Thales ne demande qu'à rationaliser plus profondément ses activités de part et d'autre de la Manche. Nous l'avons proposé dans le domaine des sonars, où la rationalisation a été réalisée pour les sonars de surface mais pas pour les sonars sous-marins. C'est aussi vrai dans le domaine des drones où nous proposons une coopération entre les deux Armées de Terre sur la base du système de drones tactiques Watchkeeper que nous développons avec la Grande-Bretagne, et qui sera opérationnel dès la fin de cette année. Nous espérons sur ce point des initiatives volontaristes des deux gouvernements.
M. Didier Boulaud - Lors de la dernière assemblée générale de Thales, vous avez évoqué des cessions d'actifs de l'ordre de 1 milliard d'euros. Est-ce que cela englobe les activités transférées à Safran et quelles sont les autres cessions envisagées ?
Par ailleurs, lors d'une audition devant la commission de la défense nationale de l'Assemblée nationale, votre actionnaire de référence avait mis en cause la précédente direction de Thales.
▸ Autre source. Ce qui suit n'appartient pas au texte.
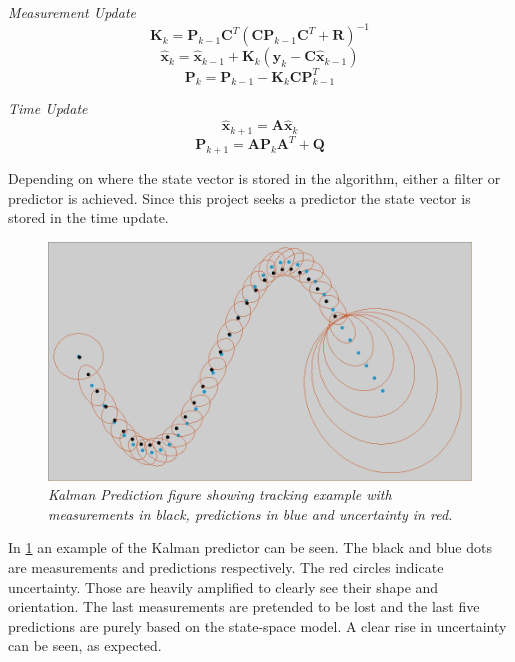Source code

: \emph{Measurement Update}
\begin{equation}
	\textbf{K}_{k} = \textbf{P}_{k-1}\textbf{C}^T(\textbf{C}\textbf{P}_{k-1}\textbf{C}^T + \textbf{R})^{-1}
\end{equation}
\begin{equation}
	\hat{\textbf{x}}_k = \hat{\textbf{x}}_{k-1} + \textbf{K}_k (\textbf{y}_k - \textbf{C}\hat{\textbf{x}}_{k-1})
\end{equation}
\begin{equation}
	\textbf{P}_k = \textbf{P}_{k-1} - \textbf{K}_k\textbf{C}\textbf{P}_{k-1}^T
\end{equation}

\emph{Time Update}
\begin{equation}
	\hat{\textbf{x}}_{k+1} = \textbf{A}\hat{\textbf{x}}_{k}
\end{equation}
\begin{equation}
	\textbf{P}_{k+1} = \textbf{A}\textbf{P}_{k}\textbf{A}^T + \textbf{Q}
\end{equation}

Depending on where the state vector is stored in the algorithm, either a filter or predictor is achieved. Since this project seeks a predictor the state vector is stored in the time update.

\begin{figure}[h]
	\centering
	\includegraphics[width=\linewidth]{images/Kalmask2}
	\caption{\textit{Kalman Prediction figure showing tracking example with measurements in black, predictions in blue and uncertainty in red.}}
	\label{fig:kalman_fig} %
\end{figure}
\pagebreak

In \ref{fig:kalman_fig} an example of the Kalman predictor can be seen. The black and blue dots are measurements and predictions respectively. The red circles indicate uncertainty. Those are heavily amplified to clearly see their shape and orientation. The last measurements are pretended to be lost and the last five predictions are purely based on the state-space model. A clear rise in uncertainty can be seen, as expected.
Il avait notamment évoqué des opérations hasardeuses sur un certain nombre de contrats. De quels contrats s'agit-il et à combien se chiffrent vos pertes ?
M. Luc Vigneron - La liste des contrats en question figure dans le document qui vous a été distribué. Ces programmes antérieurs à 2009 ont donné lieu à plus de 1 200 millions d'euros de charges pour le groupe et ont justifié l'inscription de provisions dans nos comptes de 2009 et de 2010. Parmi eux figurent le contrat Meltem visant à fournir à la Turquie des systèmes aéroportés de patrouille et de surveillance maritime, ou encore le contrat Lorads III sur un système de contrôle aérien pour Singapour. Il y a également, comme vous le savez, le FMS de l'A400M. Dans ces opérations, nous n'avons pas correctement évalué les risques pris dans des domaines impliquant des défis nouveaux ou sur lesquels nous n'avions pas de compétences suffisantes. Toutes ces affaires sont maintenant sous contrôle même s'il reste encore beaucoup de travail à faire pour les mener à terme. Certaines ont déjà fait l'objet de mises à jour contractuelles avec le client, pour d'autres cela reste à faire.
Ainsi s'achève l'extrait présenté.